Microsoft Corp. (www.microsoft.com) officials said here late last month at the SQL Server 2000 Reviewer’s workshop that OLAP Services will be renamed Analysis Services, and will include both the OLAP Services engine and the data mining engine.

Kamai Hathi, the program manager for SQL Server Analysis Services at Microsoft, says that Analysis Services is an evolution of Plato.

"We are moving beyond OLAP into a data analysis platform," he says.

Indeed, OLAP and data mining will be tightly coupled in Analysis Services. Data mining, for its part, is the ability to examine data by scanning samples of known cases and essentially picking up on patterns within that data.

Microsoft’s architect and development manager of Analysis Services, Amir Netz, says the data mining technology Microsoft built into SQL Server differs from most data mining products on the market.

Data mining in SQL Server is a feature, not a standalone product. According to Netz, standalone data mining products are so complex that it practically takes a Ph.D. in statistics to really know how to use them. "We build our analysis platform and integrate analysis tools," he says.

For instance, Microsoft built Analysis Services with standard APIs, on which the company expects developers to build.

Analysis Services also supports OLE DB for Data Mining. "In order to be extensible we have to support the OLE DB for Data Mining interface," Netz says.

Microsoft’s intention in supporting the interface is to make data mining a mass market technology. The OLE DB interface, according to Netz, reduces the cost and risk for users because one tool works with multiple providers.
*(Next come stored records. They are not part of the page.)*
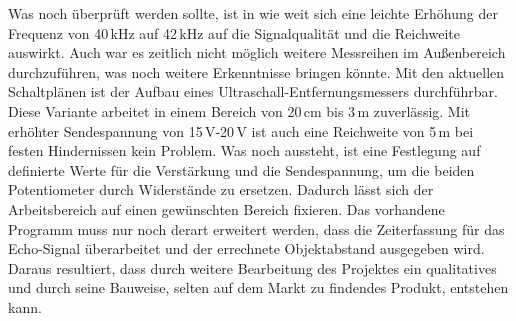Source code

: Was noch überprüft werden sollte, ist in wie weit sich eine leichte Erhöhung der Frequenz von 40\,kHz auf 42\,kHz auf die Signalqualität und die Reichweite auswirkt. Auch war es zeitlich nicht möglich weitere Messreihen im Außenbereich durchzuführen, was noch weitere Erkenntnisse bringen könnte. Mit den aktuellen Schaltplänen ist der Aufbau eines Ultraschall-Entfernungsmessers durchführbar. Diese Variante arbeitet in einem Bereich von 20\,cm bis 3\,m zuverlässig. Mit erhöhter Sendespannung von 15\,V-20\,V ist auch eine Reichweite von 5\,m bei festen Hindernissen kein Problem. Was noch aussteht, ist eine Festlegung auf definierte Werte für die Verstärkung und die Sendespannung, um die beiden Potentiometer durch Widerstände zu ersetzen. Dadurch lässt sich der Arbeitsbereich auf einen gewünschten Bereich fixieren. Das vorhandene Programm muss nur noch derart erweitert werden, dass die Zeiterfassung für das Echo-Signal überarbeitet und der errechnete Objektabstand ausgegeben wird. Daraus resultiert, dass durch weitere Bearbeitung des Projektes ein qualitatives und durch seine Bauweise, selten auf dem Markt zu findendes Produkt, entstehen kann.
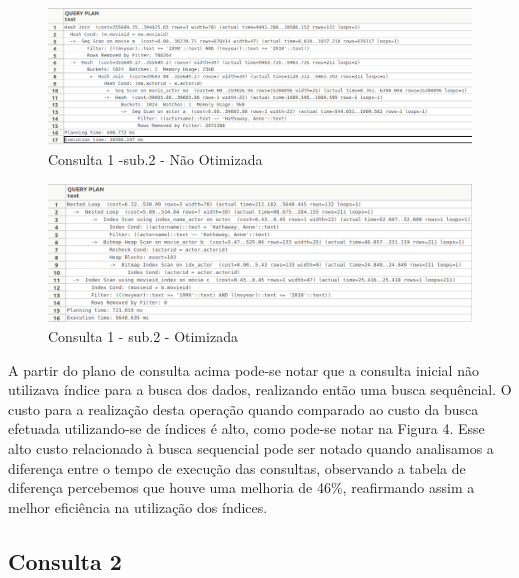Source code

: \documentclass[
	12pt,				%
	oneside,			%
	a4paper,			%
	brazil				%
	]{abntex2}
\begin{document}
\begin{landscape}
\begin{figure}
\centering
\includegraphics[scale = 0.7]{Consulta1_naootimizada_sub2.png}
\caption{Consulta 1 -sub.2 - Não Otimizada}
\end{figure}
\begin{figure}
\centering
\includegraphics[scale = 0.7]{Consuta1_opt_sub2__1_.png}
\caption{Consulta 1 - sub.2 - Otimizada}
\end{figure}
\end{landscape}

\newpage

\indent A partir do plano de consulta acima pode-se notar que a consulta inicial não utilizava índice para a busca dos dados, realizando então uma busca sequêncial. O custo para a realização desta operação quando comparado ao custo da busca efetuada utilizando-se de índices é alto, como pode-se notar na Figura 4. Esse alto custo relacionado à busca sequencial pode ser notado quando analisamos a diferença entre o tempo de execução das consultas, observando a tabela de diferença percebemos que houve uma melhoria de 46\%, reafirmando assim a melhor eficiência na utilização dos índices. 

\subsection{Consulta 2}
\end{document}
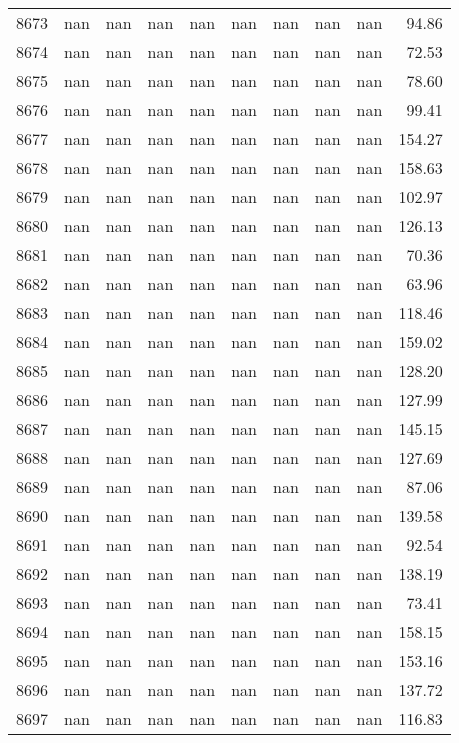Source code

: \begin{tabular}{lrrrrrrrrr}
8673 & nan & nan & nan & nan & nan & nan & nan & nan & 94.86 \\
8674 & nan & nan & nan & nan & nan & nan & nan & nan & 72.53 \\
8675 & nan & nan & nan & nan & nan & nan & nan & nan & 78.60 \\
8676 & nan & nan & nan & nan & nan & nan & nan & nan & 99.41 \\
8677 & nan & nan & nan & nan & nan & nan & nan & nan & 154.27 \\
8678 & nan & nan & nan & nan & nan & nan & nan & nan & 158.63 \\
8679 & nan & nan & nan & nan & nan & nan & nan & nan & 102.97 \\
8680 & nan & nan & nan & nan & nan & nan & nan & nan & 126.13 \\
8681 & nan & nan & nan & nan & nan & nan & nan & nan & 70.36 \\
8682 & nan & nan & nan & nan & nan & nan & nan & nan & 63.96 \\
8683 & nan & nan & nan & nan & nan & nan & nan & nan & 118.46 \\
8684 & nan & nan & nan & nan & nan & nan & nan & nan & 159.02 \\
8685 & nan & nan & nan & nan & nan & nan & nan & nan & 128.20 \\
8686 & nan & nan & nan & nan & nan & nan & nan & nan & 127.99 \\
8687 & nan & nan & nan & nan & nan & nan & nan & nan & 145.15 \\
8688 & nan & nan & nan & nan & nan & nan & nan & nan & 127.69 \\
8689 & nan & nan & nan & nan & nan & nan & nan & nan & 87.06 \\
8690 & nan & nan & nan & nan & nan & nan & nan & nan & 139.58 \\
8691 & nan & nan & nan & nan & nan & nan & nan & nan & 92.54 \\
8692 & nan & nan & nan & nan & nan & nan & nan & nan & 138.19 \\
8693 & nan & nan & nan & nan & nan & nan & nan & nan & 73.41 \\
8694 & nan & nan & nan & nan & nan & nan & nan & nan & 158.15 \\
8695 & nan & nan & nan & nan & nan & nan & nan & nan & 153.16 \\
8696 & nan & nan & nan & nan & nan & nan & nan & nan & 137.72 \\
8697 & nan & nan & nan & nan & nan & nan & nan & nan & 116.83 \\

\end{tabular}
Further, data mining will be integrated with RDBMS so users can build data mining models from within their RDBMS, train the models to work directly off their relational tables and, ultimately, perform predictions as relational queries.

Netz says there are a number of advantages to integrating data mining with OLAP. Relational data, for instance, is highly geared toward static reports, batch predictions fed into an OLTP system, and real-time singleton prediction in an operational environment.

OLAP, on the other hand, is geared toward interactive analysis by a knowledge worker, consistent and convenient navigational models, embedded semantics in OLAP for easy model creation, and pre-aggregations of OLAP that enable faster training time for Data Mining Models (DMMs).

Microsoft defines a Data Mining Model as a table. Thus, training a DMM is a matter of passing it data for which the attributes to be predicted are known. The DMM will not persist the inserted data but, instead, will analyze it to the build the DMM content.

DMM content is the patterns that the data mining algorithm detects in the data. The data is explored via an OLE DB schema rowset or predictive modeling market language, otherwise known as PMML, an XML string.

The resulting predictions apply the rules of a trained model to a new set of data in order to estimate missing attributes or values.

In building the data mining capabilities, Microsoft chose the SQL language with extensions. Netz says database administrators (DBAs) who know SQL will find the data mining model to be a familiar interface. "The goal is that every DBA and VB developer can become a data mining developer," Netz says.